I’ve never really understood beer commercials. And it’s not just that most beer commercials hawk fizzy yellow piss. No, it seems that most beer commercial are based on the concept that beer is as hard to find as WMDs in Iraq. (How’s that for a dated reference? Suddenly my blog is geared to 2005 era democrats).
With the Super Bowl, and more importantly Super Bowl commercial having just saturated the zeitgeist (there’s a good blog word), Slate magazine has a brilliant analysis on why beer commercials are the way they are.
So brilliant is this analysis that I offer it up to you as my extra special Super Bowl present.
Scocca : Beer Commercials Are Not Stupid
What are beer commercials about?
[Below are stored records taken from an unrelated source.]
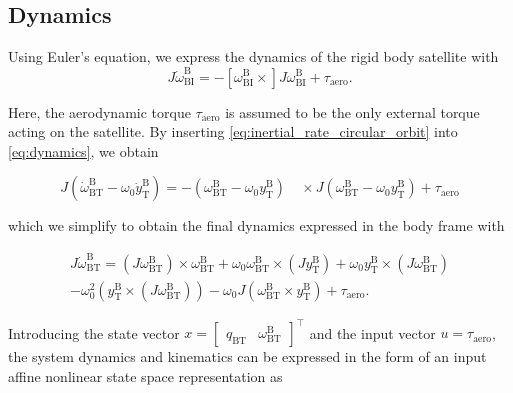 \documentclass[pdflatex,sn-mathphys-num]{sn-jnl}%
\theoremstyle{thmstyleone}%
\theoremstyle{thmstyletwo}%
\theoremstyle{thmstylethree}%
\begin{document}
    \subsection{Dynamics}
		Using Euler's equation, we express the dynamics of the rigid body satellite with
		\begin{equation}
			\label{eq:dynamics}
			J \dot{\omega}_{\text{BI}}^{\text{B}} = -[\omega_{\text{BI}}^{\text{B}}\times] J \omega_{\text{BI}}^{\text{B}} + \tau_{\text{aero}}.
		\end{equation}

		Here, the aerodynamic torque $\tau_{\text{aero}}$ is assumed to be the only external torque acting on the satellite.
		By inserting \cref{eq:inertial_rate_circular_orbit} into \cref{eq:dynamics}, we obtain

		\begin{equation}
			J \left( \dot{\omega}_{\text{BT}}^{\text{B}}  - \omega_0 \dot{y}^{\text{B}}_{\text{T}} \right)
			= -\left(\omega_{\text{BT}}^{\text{B}} - \omega_0 y^{\text{B}}_{\text{T}}\right)
			\quad \times J \left(\omega_{\text{BT}}^{\text{B}} - \omega_0 y^{\text{B}}_{\text{T}}\right) + \tau_{\text{aero}}
			\label{eq:dynamics_inserted}
		\end{equation}

		which we simplify to obtain the final dynamics expressed in the body frame with

		\begin{equation}
			\begin{split}
			J \dot{\omega}_{\text{BT}}^{\text{B}} 
			= \left(J\omega_{\text{BT}}^{\text{B}} \right) \times \omega_{\text{BT}}^{\text{B}} 
			+ \omega_0 \omega_{\text{BT}}^{\text{B}} \times \left( J y^{\text{B}}_{\text{T}} \right)
			+ \omega_0 y^{\text{B}}_{\text{T}} \times \left( J \omega_{\text{BT}}^{\text{B}}\right) \\
			- \omega_0^2 \left(  y^{\text{B}}_{\text{T}}  
				\times 
				\left( J \omega_{\text{BT}}^{\text{B}} \right)  \right)
			- \omega_0 J \left(  \omega_{\text{BT}}^{\text{B}} \times y^{\text{B}}_{\text{T}} \right) 
			+ \tau_{\text{aero}}.
			\end{split}
			\label{eq:dynamics_orbit_frame}
		\end{equation}

		Introducing the state vector $x = \begin{bmatrix}
			q_{\text{BT}} & \omega_{\text{BT}}^{\text{B}}\end{bmatrix}^{\top}$ and the input vector $u = \tau_{\text{aero}}$, the system dynamics and kinematics can be expressed in the form of an input affine nonlinear state space representation as
\end{document}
The two central premises are these:
1. Beer—cheap, common, domestic beer—is a rare commodity that drives men mad with the desire to have it, at any cost.
2. Women are the great obstacle between men and the fulfillment of this desire.
Taken literally, this is baffling. Beer is cheap and easy to find. The only cost should be $6.99 for a six pack, at any convenience store. And rather than hiding from women to drink their beer, many single adult heterosexual men seek out female company when they're drinking. "Drink our beer and avoid contact with women!"—who could possibly be the target for that pitch?
But it makes perfect sense if the target audience is—and it is—16-year-olds.
The girls aren't really girls; they're Mom. And Mom is the first hurdle in the thrilling obstacle course that makes up the world of the teenage beer drinker.